-- Data records follows --

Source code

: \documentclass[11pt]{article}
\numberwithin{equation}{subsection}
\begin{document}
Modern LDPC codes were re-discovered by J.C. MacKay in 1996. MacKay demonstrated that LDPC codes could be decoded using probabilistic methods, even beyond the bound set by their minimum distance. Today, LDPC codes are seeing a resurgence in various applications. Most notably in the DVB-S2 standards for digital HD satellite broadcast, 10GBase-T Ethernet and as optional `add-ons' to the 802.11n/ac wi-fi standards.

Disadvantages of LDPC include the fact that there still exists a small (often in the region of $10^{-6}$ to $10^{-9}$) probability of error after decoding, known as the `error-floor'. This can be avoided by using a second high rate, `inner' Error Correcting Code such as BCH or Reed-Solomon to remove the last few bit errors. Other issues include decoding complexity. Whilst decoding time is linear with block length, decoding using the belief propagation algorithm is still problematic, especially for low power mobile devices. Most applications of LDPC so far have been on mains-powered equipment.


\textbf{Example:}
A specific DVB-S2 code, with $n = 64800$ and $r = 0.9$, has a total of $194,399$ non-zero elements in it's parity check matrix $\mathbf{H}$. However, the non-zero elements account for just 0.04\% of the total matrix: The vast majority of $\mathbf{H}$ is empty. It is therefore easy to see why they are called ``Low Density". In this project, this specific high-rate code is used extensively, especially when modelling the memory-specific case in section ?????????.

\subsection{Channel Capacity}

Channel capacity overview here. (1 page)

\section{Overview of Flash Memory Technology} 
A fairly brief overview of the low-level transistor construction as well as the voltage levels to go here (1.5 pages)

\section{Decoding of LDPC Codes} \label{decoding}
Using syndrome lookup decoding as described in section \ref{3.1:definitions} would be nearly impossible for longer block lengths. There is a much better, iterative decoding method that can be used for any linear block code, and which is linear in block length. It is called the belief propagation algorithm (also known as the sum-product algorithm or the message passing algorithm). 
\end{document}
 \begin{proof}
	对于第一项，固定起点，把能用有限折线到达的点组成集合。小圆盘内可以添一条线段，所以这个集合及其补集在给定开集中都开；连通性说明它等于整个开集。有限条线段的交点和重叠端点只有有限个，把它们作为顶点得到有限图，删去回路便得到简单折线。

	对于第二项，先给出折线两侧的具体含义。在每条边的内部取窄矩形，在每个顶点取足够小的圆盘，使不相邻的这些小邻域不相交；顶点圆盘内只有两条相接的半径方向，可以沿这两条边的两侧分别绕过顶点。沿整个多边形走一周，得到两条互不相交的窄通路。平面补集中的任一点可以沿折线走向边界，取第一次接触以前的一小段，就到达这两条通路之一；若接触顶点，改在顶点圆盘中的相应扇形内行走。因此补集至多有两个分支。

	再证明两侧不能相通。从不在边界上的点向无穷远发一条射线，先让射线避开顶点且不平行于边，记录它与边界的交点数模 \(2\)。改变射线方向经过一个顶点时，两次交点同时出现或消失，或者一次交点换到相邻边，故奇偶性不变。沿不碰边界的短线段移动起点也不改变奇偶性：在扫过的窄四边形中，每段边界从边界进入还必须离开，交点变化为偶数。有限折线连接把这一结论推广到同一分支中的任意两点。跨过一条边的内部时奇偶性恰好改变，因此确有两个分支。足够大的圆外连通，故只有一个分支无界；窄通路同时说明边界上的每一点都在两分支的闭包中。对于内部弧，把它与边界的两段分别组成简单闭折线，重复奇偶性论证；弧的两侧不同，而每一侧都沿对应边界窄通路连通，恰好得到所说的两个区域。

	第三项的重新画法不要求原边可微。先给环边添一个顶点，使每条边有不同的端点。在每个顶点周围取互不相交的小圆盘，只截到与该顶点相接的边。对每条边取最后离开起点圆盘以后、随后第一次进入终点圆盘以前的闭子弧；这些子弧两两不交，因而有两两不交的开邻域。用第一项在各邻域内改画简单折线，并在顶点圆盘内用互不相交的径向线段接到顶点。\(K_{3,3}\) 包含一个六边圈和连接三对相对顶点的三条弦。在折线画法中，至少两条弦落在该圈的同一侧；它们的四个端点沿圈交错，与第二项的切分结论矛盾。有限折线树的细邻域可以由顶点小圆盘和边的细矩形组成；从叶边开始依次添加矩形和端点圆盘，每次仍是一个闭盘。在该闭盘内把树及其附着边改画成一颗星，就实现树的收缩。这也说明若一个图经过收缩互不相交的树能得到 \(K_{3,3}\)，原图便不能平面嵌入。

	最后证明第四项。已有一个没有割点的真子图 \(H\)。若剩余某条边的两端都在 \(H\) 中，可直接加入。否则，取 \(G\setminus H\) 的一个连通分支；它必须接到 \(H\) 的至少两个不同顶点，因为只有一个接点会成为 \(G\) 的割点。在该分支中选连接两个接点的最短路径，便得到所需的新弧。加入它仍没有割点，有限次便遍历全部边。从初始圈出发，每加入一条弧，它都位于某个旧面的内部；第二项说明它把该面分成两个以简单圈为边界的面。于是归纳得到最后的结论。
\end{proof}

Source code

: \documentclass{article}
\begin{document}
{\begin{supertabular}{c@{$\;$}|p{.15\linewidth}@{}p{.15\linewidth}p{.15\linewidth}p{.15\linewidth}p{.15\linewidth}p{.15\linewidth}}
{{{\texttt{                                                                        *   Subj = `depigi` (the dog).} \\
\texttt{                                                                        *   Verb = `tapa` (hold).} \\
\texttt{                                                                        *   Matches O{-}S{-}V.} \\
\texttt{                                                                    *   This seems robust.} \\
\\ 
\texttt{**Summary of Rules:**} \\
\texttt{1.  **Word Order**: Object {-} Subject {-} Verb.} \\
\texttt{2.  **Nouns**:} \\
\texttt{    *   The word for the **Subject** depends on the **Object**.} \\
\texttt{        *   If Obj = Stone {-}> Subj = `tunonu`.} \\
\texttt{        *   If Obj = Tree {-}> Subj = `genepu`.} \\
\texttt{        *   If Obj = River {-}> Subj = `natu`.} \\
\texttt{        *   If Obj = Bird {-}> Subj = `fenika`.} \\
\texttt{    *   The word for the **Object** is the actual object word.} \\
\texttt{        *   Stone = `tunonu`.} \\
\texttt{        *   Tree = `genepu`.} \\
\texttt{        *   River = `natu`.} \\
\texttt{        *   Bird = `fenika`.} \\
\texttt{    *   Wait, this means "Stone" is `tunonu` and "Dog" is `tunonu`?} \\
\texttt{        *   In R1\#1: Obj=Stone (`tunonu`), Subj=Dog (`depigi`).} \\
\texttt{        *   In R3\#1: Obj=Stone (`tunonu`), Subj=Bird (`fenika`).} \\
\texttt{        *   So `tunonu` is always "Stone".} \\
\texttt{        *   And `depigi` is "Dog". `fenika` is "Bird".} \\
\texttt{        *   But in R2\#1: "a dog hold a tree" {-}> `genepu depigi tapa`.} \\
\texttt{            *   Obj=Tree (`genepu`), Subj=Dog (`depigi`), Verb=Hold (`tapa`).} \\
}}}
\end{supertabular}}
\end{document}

-- Data records concluded --

▶ _Exercise directions_:
Could you write out all of the data again, exactly as given?

▶ _Response to this exercise_:
Source code

: \documentclass[11pt]{article}
\numberwithin{equation}{subsection}
\begin{document}
Modern LDPC codes were re-discovered by J.C. MacKay in 1996. MacKay demonstrated that LDPC codes could be decoded using probabilistic methods, even beyond the bound set by their minimum distance. Today, LDPC codes are seeing a resurgence in various applications. Most notably in the DVB-S2 standards for digital HD satellite broadcast, 10GBase-T Ethernet and as optional `add-ons' to the 802.11n/ac wi-fi standards.

Disadvantages of LDPC include the fact that there still exists a small (often in the region of $10^{-6}$ to $10^{-9}$) probability of error after decoding, known as the `error-floor'. This can be avoided by using a second high rate, `inner' Error Correcting Code such as BCH or Reed-Solomon to remove the last few bit errors. Other issues include decoding complexity. Whilst decoding time is linear with block length, decoding using the belief propagation algorithm is still problematic, especially for low power mobile devices. Most applications of LDPC so far have been on mains-powered equipment.


\textbf{Example:}
A specific DVB-S2 code, with $n = 64800$ and $r = 0.9$, has a total of $194,399$ non-zero elements in it's parity check matrix $\mathbf{H}$. However, the non-zero elements account for just 0.04\% of the total matrix: The vast majority of $\mathbf{H}$ is empty. It is therefore easy to see why they are called ``Low Density". In this project, this specific high-rate code is used extensively, especially when modelling the memory-specific case in section ?????????.

\subsection{Channel Capacity}

Channel capacity overview here. (1 page)

\section{Overview of Flash Memory Technology} 
A fairly brief overview of the low-level transistor construction as well as the voltage levels to go here (1.5 pages)

\section{Decoding of LDPC Codes} \label{decoding}
Using syndrome lookup decoding as described in section \ref{3.1:definitions} would be nearly impossible for longer block lengths. There is a much better, iterative decoding method that can be used for any linear block code, and which is linear in block length. It is called the belief propagation algorithm (also known as the sum-product algorithm or the message passing algorithm). 
\end{document}
 \begin{proof}
	对于第一项，固定起点，把能用有限折线到达的点组成集合。小圆盘内可以添一条线段，所以这个集合及其补集在给定开集中都开；连通性说明它等于整个开集。有限条线段的交点和重叠端点只有有限个，把它们作为顶点得到有限图，删去回路便得到简单折线。

	对于第二项，先给出折线两侧的具体含义。在每条边的内部取窄矩形，在每个顶点取足够小的圆盘，使不相邻的这些小邻域不相交；顶点圆盘内只有两条相接的半径方向，可以沿这两条边的两侧分别绕过顶点。沿整个多边形走一周，得到两条互不相交的窄通路。平面补集中的任一点可以沿折线走向边界，取第一次接触以前的一小段，就到达这两条通路之一；若接触顶点，改在顶点圆盘中的相应扇形内行走。因此补集至多有两个分支。

	再证明两侧不能相通。从不在边界上的点向无穷远发一条射线，先让射线避开顶点且不平行于边，记录它与边界的交点数模 \(2\)。改变射线方向经过一个顶点时，两次交点同时出现或消失，或者一次交点换到相邻边，故奇偶性不变。沿不碰边界的短线段移动起点也不改变奇偶性：在扫过的窄四边形中，每段边界从边界进入还必须离开，交点变化为偶数。有限折线连接把这一结论推广到同一分支中的任意两点。跨过一条边的内部时奇偶性恰好改变，因此确有两个分支。足够大的圆外连通，故只有一个分支无界；窄通路同时说明边界上的每一点都在两分支的闭包中。对于内部弧，把它与边界的两段分别组成简单闭折线，重复奇偶性论证；弧的两侧不同，而每一侧都沿对应边界窄通路连通，恰好得到所说的两个区域。

	第三项的重新画法不要求原边可微。先给环边添一个顶点，使每条边有不同的端点。在每个顶点周围取互不相交的小圆盘，只截到与该顶点相接的边。对每条边取最后离开起点圆盘以后、随后第一次进入终点圆盘以前的闭子弧；这些子弧两两不交，因而有两两不交的开邻域。用第一项在各邻域内改画简单折线，并在顶点圆盘内用互不相交的径向线段接到顶点。\(K_{3,3}\) 包含一个六边圈和连接三对相对顶点的三条弦。在折线画法中，至少两条弦落在该圈的同一侧；它们的四个端点沿圈交错，与第二项的切分结论矛盾。有限折线树的细邻域可以由顶点小圆盘和边的细矩形组成；从叶边开始依次添加矩形和端点圆盘，每次仍是一个闭盘。在该闭盘内把树及其附着边改画成一颗星，就实现树的收缩。这也说明若一个图经过收缩互不相交的树能得到 \(K_{3,3}\)，原图便不能平面嵌入。

	最后证明第四项。已有一个没有割点的真子图 \(H\)。若剩余某条边的两端都在 \(H\) 中，可直接加入。否则，取 \(G\setminus H\) 的一个连通分支；它必须接到 \(H\) 的至少两个不同顶点，因为只有一个接点会成为 \(G\) 的割点。在该分支中选连接两个接点的最短路径，便得到所需的新弧。加入它仍没有割点，有限次便遍历全部边。从初始圈出发，每加入一条弧，它都位于某个旧面的内部；第二项说明它把该面分成两个以简单圈为边界的面。于是归纳得到最后的结论。
\end{proof}

Source code

: \documentclass{article}
\begin{document}
{\begin{supertabular}{c@{$\;$}|p{.15\linewidth}@{}p{.15\linewidth}p{.15\linewidth}p{.15\linewidth}p{.15\linewidth}p{.15\linewidth}}
{{{\texttt{                                                                        *   Subj = `depigi` (the dog).} \\
\texttt{                                                                        *   Verb = `tapa` (hold).} \\
\texttt{                                                                        *   Matches O{-}S{-}V.} \\
\texttt{                                                                    *   This seems robust.} \\
\\ 
\texttt{**Summary of Rules:**} \\
\texttt{1.  **Word Order**: Object {-} Subject {-} Verb.} \\
\texttt{2.  **Nouns**:} \\
\texttt{    *   The word for the **Subject** depends on the **Object**.} \\
\texttt{        *   If Obj = Stone {-}> Subj = `tunonu`.} \\
\texttt{        *   If Obj = Tree {-}> Subj = `genepu`.} \\
\texttt{        *   If Obj = River {-}> Subj = `natu`.} \\
\texttt{        *   If Obj = Bird {-}> Subj = `fenika`.} \\
\texttt{    *   The word for the **Object** is the actual object word.} \\
\texttt{        *   Stone = `tunonu`.} \\
\texttt{        *   Tree = `genepu`.} \\
\texttt{        *   River = `natu`.} \\
\texttt{        *   Bird = `fenika`.} \\
\texttt{    *   Wait, this means "Stone" is `tunonu` and "Dog" is `tunonu`?} \\
\texttt{        *   In R1\#1: Obj=Stone (`tunonu`), Subj=Dog (`depigi`).} \\
\texttt{        *   In R3\#1: Obj=Stone (`tunonu`), Subj=Bird (`fenika`).} \\
\texttt{        *   So `tunonu` is always "Stone".} \\
\texttt{        *   And `depigi` is "Dog". `fenika` is "Bird".} \\
\texttt{        *   But in R2\#1: "a dog hold a tree" {-}> `genepu depigi tapa`.} \\
\texttt{            *   Obj=Tree (`genepu`), Subj=Dog (`depigi`), Verb=Hold (`tapa`).} \\
}}}
\end{supertabular}}
\end{document}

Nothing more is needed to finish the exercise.